Rhine learns to accept help and to care for people beyond her beloved brother. Jenna develops protective instincts despite her determination to stay emotionally detached. Cecily gains perspective and resilience while keeping her fundamental optimism.
Each relationship changes all the participants. That's what makes the connections feel meaningful rather than just convenient.
Your found family should challenge your characters to grow and blossom, each in their own way.
They should learn things about themselves through these relationships.
They should develop new strengths, confront their weaknesses, and become different people because of the connections they've made.

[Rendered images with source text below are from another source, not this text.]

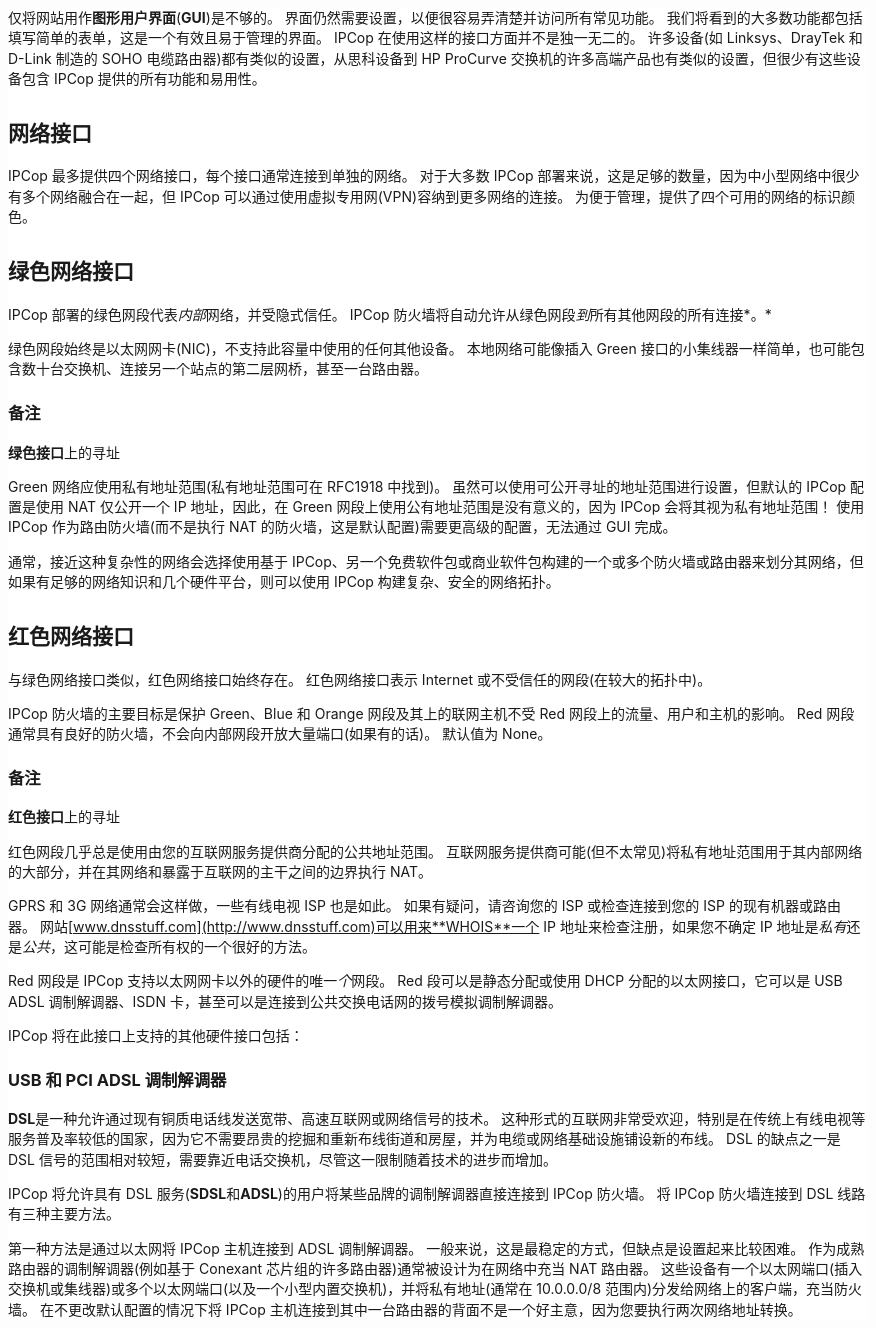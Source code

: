 仅将网站用作**图形用户界面**(**GUI**)是不够的。 界面仍然需要设置，以便很容易弄清楚并访问所有常见功能。 我们将看到的大多数功能都包括填写简单的表单，这是一个有效且易于管理的界面。 IPCop 在使用这样的接口方面并不是独一无二的。 许多设备(如 Linksys、DrayTek 和 D-Link 制造的 SOHO 电缆路由器)都有类似的设置，从思科设备到 HP ProCurve 交换机的许多高端产品也有类似的设置，但很少有这些设备包含 IPCop 提供的所有功能和易用性。

## 网络接口

IPCop 最多提供四个网络接口，每个接口通常连接到单独的网络。 对于大多数 IPCop 部署来说，这是足够的数量，因为中小型网络中很少有多个网络融合在一起，但 IPCop 可以通过使用虚拟专用网(VPN)容纳到更多网络的连接。 为便于管理，提供了四个可用的网络的标识颜色。

## 绿色网络接口

IPCop 部署的绿色网段代表*内部*网络，并受隐式信任。 IPCop 防火墙将自动允许从绿色网段*到*所有其他网段的所有连接*。*

绿色网段始终是以太网网卡(NIC)，不支持此容量中使用的任何其他设备。 本地网络可能像插入 Green 接口的小集线器一样简单，也可能包含数十台交换机、连接另一个站点的第二层网桥，甚至一台路由器。

### 备注

**绿色接口**上的寻址

Green 网络应使用私有地址范围(私有地址范围可在 RFC1918 中找到)。 虽然可以使用可公开寻址的地址范围进行设置，但默认的 IPCop 配置是使用 NAT 仅公开一个 IP 地址，因此，在 Green 网段上使用公有地址范围是没有意义的，因为 IPCop 会将其视为私有地址范围！ 使用 IPCop 作为路由防火墙(而不是执行 NAT 的防火墙，这是默认配置)需要更高级的配置，无法通过 GUI 完成。

通常，接近这种复杂性的网络会选择使用基于 IPCop、另一个免费软件包或商业软件包构建的一个或多个防火墙或路由器来划分其网络，但如果有足够的网络知识和几个硬件平台，则可以使用 IPCop 构建复杂、安全的网络拓扑。

## 红色网络接口

与绿色网络接口类似，红色网络接口始终存在。 红色网络接口表示 Internet 或不受信任的网段(在较大的拓扑中)。

IPCop 防火墙的主要目标是保护 Green、Blue 和 Orange 网段及其上的联网主机不受 Red 网段上的流量、用户和主机的影响。 Red 网段通常具有良好的防火墙，不会向内部网段开放大量端口(如果有的话)。 默认值为 None。

### 备注

**红色接口**上的寻址

红色网段几乎总是使用由您的互联网服务提供商分配的公共地址范围。 互联网服务提供商可能(但不太常见)将私有地址范围用于其内部网络的大部分，并在其网络和暴露于互联网的主干之间的边界执行 NAT。

GPRS 和 3G 网络通常会这样做，一些有线电视 ISP 也是如此。 如果有疑问，请咨询您的 ISP 或检查连接到您的 ISP 的现有机器或路由器。 网站[www.dnsstuff.com](http://www.dnsstuff.com)可以用来**WHOIS**一个 IP 地址来检查注册，如果您不确定 IP 地址是*私有*还是*公共*，这可能是检查所有权的一个很好的方法。

Red 网段是 IPCop 支持以太网网卡以外的硬件的唯一*个*网段。 Red 段可以是静态分配或使用 DHCP 分配的以太网接口，它可以是 USB ADSL 调制解调器、ISDN 卡，甚至可以是连接到公共交换电话网的拨号模拟调制解调器。

IPCop 将在此接口上支持的其他硬件接口包括：

### USB 和 PCI ADSL 调制解调器

**DSL**是一种允许通过现有铜质电话线发送宽带、高速互联网或网络信号的技术。 这种形式的互联网非常受欢迎，特别是在传统上有线电视等服务普及率较低的国家，因为它不需要昂贵的挖掘和重新布线街道和房屋，并为电缆或网络基础设施铺设新的布线。 DSL 的缺点之一是 DSL 信号的范围相对较短，需要靠近电话交换机，尽管这一限制随着技术的进步而增加。

IPCop 将允许具有 DSL 服务(**SDSL**和**ADSL**)的用户将某些品牌的调制解调器直接连接到 IPCop 防火墙。 将 IPCop 防火墙连接到 DSL 线路有三种主要方法。

第一种方法是通过以太网将 IPCop 主机连接到 ADSL 调制解调器。 一般来说，这是最稳定的方式，但缺点是设置起来比较困难。 作为成熟路由器的调制解调器(例如基于 Conexant 芯片组的许多路由器)通常被设计为在网络中充当 NAT 路由器。 这些设备有一个以太网端口(插入交换机或集线器)或多个以太网端口(以及一个小型内置交换机)，并将私有地址(通常在 10.0.0.0/8 范围内)分发给网络上的客户端，充当防火墙。 在不更改默认配置的情况下将 IPCop 主机连接到其中一台路由器的背面不是一个好主意，因为您要执行两次网络地址转换。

Quiet dystopian allows for deeper character growth. Learn how Lauren DeStefano challenges the dystopian genre by focusing on personal stakes rather than universal stakes in the companion blog, “Quiet Dystopias vs. Action-Packed Apocalypses.”
The Secret to Authentic Bonds
Here's what it all comes down to: authentic relationships under pressure require time, conflict, and individual growth.
The best found families aren't just survival alliances—they're chosen connections that happen to form under extraordinary circumstances.
DeStefano succeeds because she treats Rhine, Jenna, and Cecily as complete individuals first, sister wives second.
They're not just fulfilling plot functions or representing different aspects of womanhood.
They're specific people with specific needs and fears and strengths, who are slow to bond, but gradually choose to care for each other despite having every reason not to.
When you're writing your own found family dynamics, remember that small moments matter more than grand gestures.
Focus on the everyday intimacies that actually build trust.
Let your characters resist before they connect.
Give them different ways of surviving and different types of bonds.
Most importantly, make sure your found family changes your characters, not just comforts them.
The relationships should be transformative, not just supportive.
Because at the end of the day, family—found or otherwise—is about becoming different and better because of the people who choose to love you.